[Saved data entries]
-- Opening Marker --

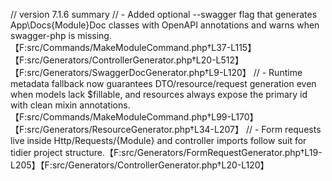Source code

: // version 7.1.6 summary
// - Added optional --swagger flag that generates App\Docs\{Module}Doc classes with OpenAPI annotations and warns when swagger-php is missing.【F:src/Commands/MakeModuleCommand.php†L37-L115】【F:src/Generators/ControllerGenerator.php†L20-L512】【F:src/Generators/SwaggerDocGenerator.php†L9-L120】
// - Runtime metadata fallback now guarantees DTO/resource/request generation even when models lack $fillable, and resources always expose the primary id with clean mixin annotations.【F:src/Commands/MakeModuleCommand.php†L99-L170】【F:src/Generators/ResourceGenerator.php†L34-L207】
// - Form requests live inside Http/Requests/{Module} and controller imports follow suit for tidier project structure.【F:src/Generators/FormRequestGenerator.php†L19-L205】【F:src/Generators/ControllerGenerator.php†L20-L120】
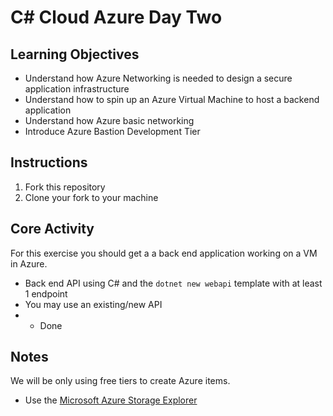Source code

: # C# Cloud Azure Day Two

## Learning Objectives

- Understand how Azure Networking is needed to design a secure application infrastructure
- Understand how to spin up an Azure Virtual Machine to host a backend application
- Understand how Azure basic networking
- Introduce Azure Bastion Development Tier

## Instructions

1. Fork this repository
2. Clone your fork to your machine

## Core Activity

For this exercise you should get a a back end application working on a VM in Azure.

- Back end API using C# and the `dotnet new webapi` template with at least 1 endpoint
- You may use an existing/new API
- - Done

## Notes

We will be only using free tiers to create Azure items.

- Use the [Microsoft Azure Storage Explorer](https://azure.microsoft.com/en-us/products/storage/storage-explorer/)
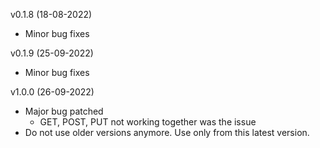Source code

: v0.1.8 (18-08-2022)

* Minor bug fixes

v0.1.9 (25-09-2022)

* Minor bug fixes

v1.0.0 (26-09-2022)

* Major bug patched
  - GET, POST, PUT not working together was the issue
* Do not use older versions anymore. Use only from this latest version. 
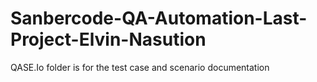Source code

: # Sanbercode-QA-Automation-Last-Project-Elvin-Nasution

QASE.Io folder is for the test case and scenario documentation

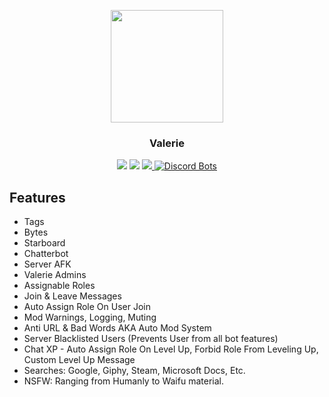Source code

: <p align="center">
    <img src="https://i.imgur.com/gBympsf.png" width="180"/>
    <h3 align="center">Valerie</h3>
    <p align="center">
        <a href="https://discordapp.com/oauth2/authorize?client_id=261561347966238721&scope=bot&permissions=2146958591"><img src="https://img.shields.io/badge/Discord-Invite-7289DA.svg?style=flat-square"></a>
        <a href="https://discord.me/Glitched"><img src="https://img.shields.io/badge/Discord-Support%20Server-7289DA.svg?style=flat-square"></a>   
        <a href="https://www.codefactor.io/repository/github/yucked/valerie" ><img src="https://img.shields.io/badge/Codefactor-A-7289DA.svg?style=flat-square"> </a>
<a href="https://discordbots.org/bot/261561347966238721"><img src="https://discordbots.org/api/widget/servers/261561347966238721.png" alt="Discord Bots" /></a>
    </p></p>

Features
---

- Tags
- Bytes
- Starboard
- Chatterbot
- Server AFK
- Valerie Admins
- Assignable Roles
- Join & Leave Messages
- Auto Assign Role On User Join
- Mod Warnings, Logging, Muting
- Anti URL & Bad Words AKA Auto Mod System
- Server Blacklisted Users (Prevents User from all bot features)
- Chat XP - Auto Assign Role On Level Up, Forbid Role From Leveling Up, Custom Level Up Message
- Searches: Google, Giphy, Steam, Microsoft Docs, Etc.
- NSFW: Ranging from Humanly to Waifu material.
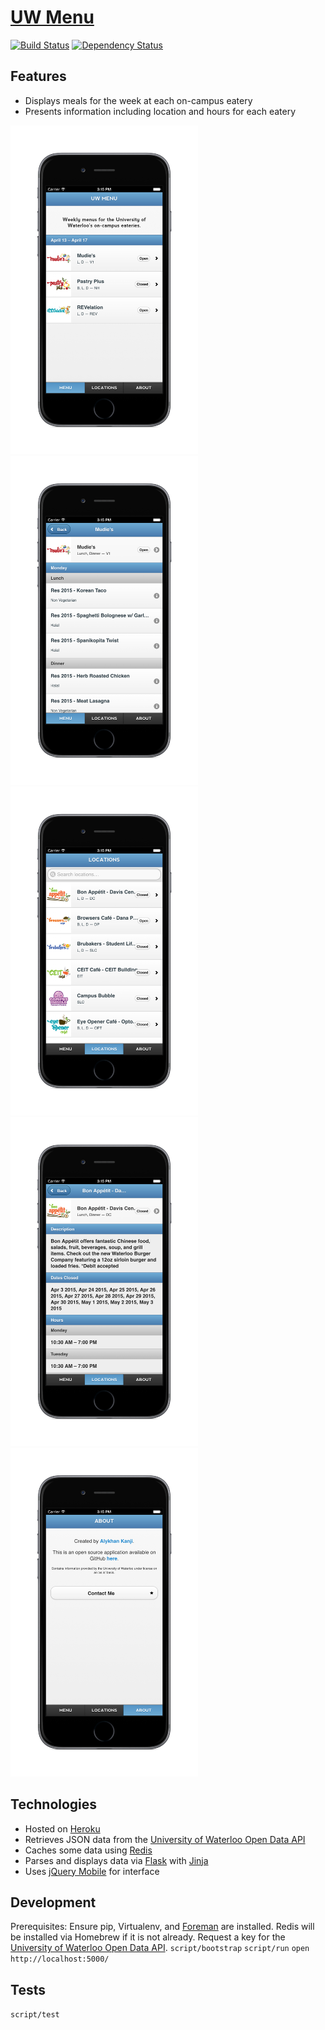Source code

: # [UW Menu](http://uwmenu.com)

[![Build Status](https://travis-ci.org/alykhank/FoodMenu.svg?branch=master)](https://travis-ci.org/alykhank/FoodMenu)
[![Dependency Status](https://gemnasium.com/alykhank/FoodMenu.svg)](https://gemnasium.com/alykhank/FoodMenu)

## Features

* Displays meals for the week at each on-campus eatery
* Presents information including location and hours for each eatery

<img src="img/menu.png" alt="Menu" width="300px">
<img src="img/menuinfo.png" alt="Menu Info" width="300px">

<img src="img/locations.png" alt="Locations" width="300px">
<img src="img/locationinfo.png" alt="Location Info" width="300px">

<img src="img/about.png" alt="About" width="300px">


## Technologies

* Hosted on [Heroku](https://www.heroku.com)
* Retrieves JSON data from the [University of Waterloo Open Data API](http://api.uwaterloo.ca)
* Caches some data using [Redis](http://redis.io)
* Parses and displays data via [Flask](http://flask.pocoo.org) with [Jinja](http://jinja.pocoo.org)
* Uses [jQuery Mobile](http://jquerymobile.com) for interface


## Development

Prerequisites: Ensure pip, Virtualenv, and [Foreman](https://devcenter.heroku.com/articles/config-vars#local-setup) are installed. Redis will be installed via Homebrew if it is not already.
Request a key for the [University of Waterloo Open Data API](http://api.uwaterloo.ca/apikey/).
`script/bootstrap`
`script/run`
`open http://localhost:5000/`

## Tests

`script/test`
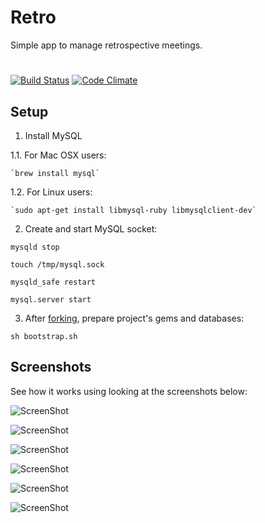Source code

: # Retro

Simple app to manage retrospective meetings.

#

[![Build Status](https://travis-ci.org/CWI/retro.png?branch=master)](https://travis-ci.org/CWI/retro)
[![Code Climate](https://codeclimate.com/github/CWI/retro.png)](https://codeclimate.com/github/CWI/retro)

Setup
------------

1. Install MySQL

  1.1. For Mac OSX users:

    `brew install mysql`
    
  1.2. For Linux users:

    `sudo apt-get install libmysql-ruby libmysqlclient-dev`
    
2. Create and start MySQL socket:

  `mysqld stop`
  
  `touch /tmp/mysql.sock`
  
  `mysqld_safe restart`
  
  `mysql.server start`
  
3. After [forking](https://github.com/CWI/retro/fork), prepare project's gems and databases:

  `sh bootstrap.sh`

Screenshots
------------

See how it works using looking at the screenshots below:

![ScreenShot](https://raw.github.com/zekitow/retro/master/ss/Fosformol_1.png)

![ScreenShot](https://raw.github.com/zekitow/retro/master/ss/Fosformol_2.png)

![ScreenShot](https://raw.github.com/zekitow/retro/master/ss/Fosformol_3.png)

![ScreenShot](https://raw.github.com/zekitow/retro/master/ss/Fosformol_4.png)

![ScreenShot](https://raw.github.com/zekitow/retro/master/ss/Fosformol_5.png)

![ScreenShot](https://raw.github.com/zekitow/retro/master/ss/Fosformol_6.png)


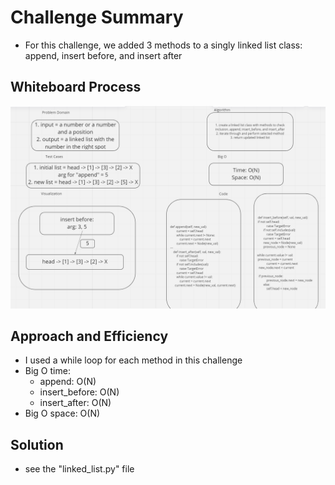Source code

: # Challenge Summary
- For this challenge, we added 3 methods to a singly linked list class: append, insert before, and insert after

## Whiteboard Process
![whiteboard image here](./static/cc6.png)

## Approach and Efficiency
- I used a while loop for each method in this challenge
- Big O time:
  - append: O(N)
  - insert_before: O(N)
  - insert_after: O(N)
- Big O space: O(N)

## Solution
- see the "linked_list.py" file
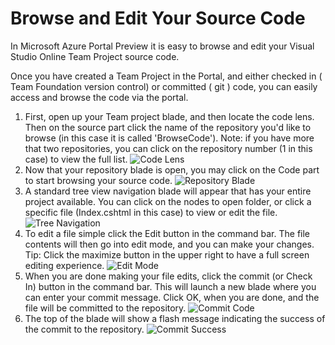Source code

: <properties linkid="" urlDisplayName="Browse and Edit Your Source Code" pageTitle="Browse and Edit Your Source Code | Azure" metaKeywords="Visual Studio Online, VSO, git, tfvc, edit, code, commit" description="Learn how to edit your source code." metaCanonical="" services="visual-studio-online" documentationCenter="" title="Browse and Edit Your Source Code" authors="ehollow" solutions="" manager="" editor="" />

# Browse and Edit Your Source Code

In Microsoft Azure Portal Preview it is easy to browse and edit your Visual Studio Online Team Project source code.


Once you have created a Team Project in the Portal, and either checked in ( Team Foundation version control) or committed ( git ) code, you can easily access and browse the code via the portal.


1. First, open up your Team project blade, and then locate the code lens.  Then on the source part click the name of the repository you'd like to browse (in this case it is called 'BrowseCode').  Note: if you have more that two repositories, you can click on the repository number (1 in this case) to view the full list.
![Code Lens](./media/visual-studio-online-browse-edit-source-code/Code-Lens.png)
2. Now that your repository blade is open, you may click on the Code part to start browsing your source code.
![Repository Blade](./media/visual-studio-online-browse-edit-source-code/Repo-Blade.png)
3. A standard tree view navigation blade will appear that has your entire project available.  You can click on the nodes to open folder, or click a specific file (Index.cshtml in this case) to view or edit the file.
![Tree Navigation](./media/visual-studio-online-browse-edit-source-code/Tree-Nav.png)
4. To edit a file simple click the Edit button in the command bar.  The file contents will then go into edit mode, and you can make your changes. Tip: Click the maximize button in the upper right to have a full screen editing experience.
![Edit Mode](./media/visual-studio-online-browse-edit-source-code/Edit-Mode.png)
5. When you are done making your file edits, click the commit (or Check In) button in the command bar.  This will launch a new blade where you can enter your commit message.  Click OK, when you are done, and the file will be committed to the repository.
![Commit Code](./media/visual-studio-online-browse-edit-source-code/Commit-Code.png)
6. The top of the blade will show a flash message indicating the success of the commit to the repository.
![Commit Success](./media/visual-studio-online-browse-edit-source-code/Commit-Success.png)







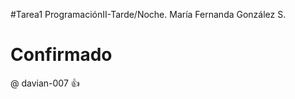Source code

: #Tarea1
ProgramaciónII-Tarde/Noche.
María Fernanda González S.

# Confirmado
@ davian-007 :thumbsup:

-- Closing Marker --

▶ **EXERCISE INSTRUCTIONS**: Find and copy each line above holding "heroku".

▶ **COMPLETED EXERCISE**:
* Hosted on [Heroku](https://www.heroku.com)
Prerequisites: Ensure pip, Virtualenv, and [Foreman](https://devcenter.heroku.com/articles/config-vars#local-setup) are installed. Redis will be installed via Homebrew if it is not already.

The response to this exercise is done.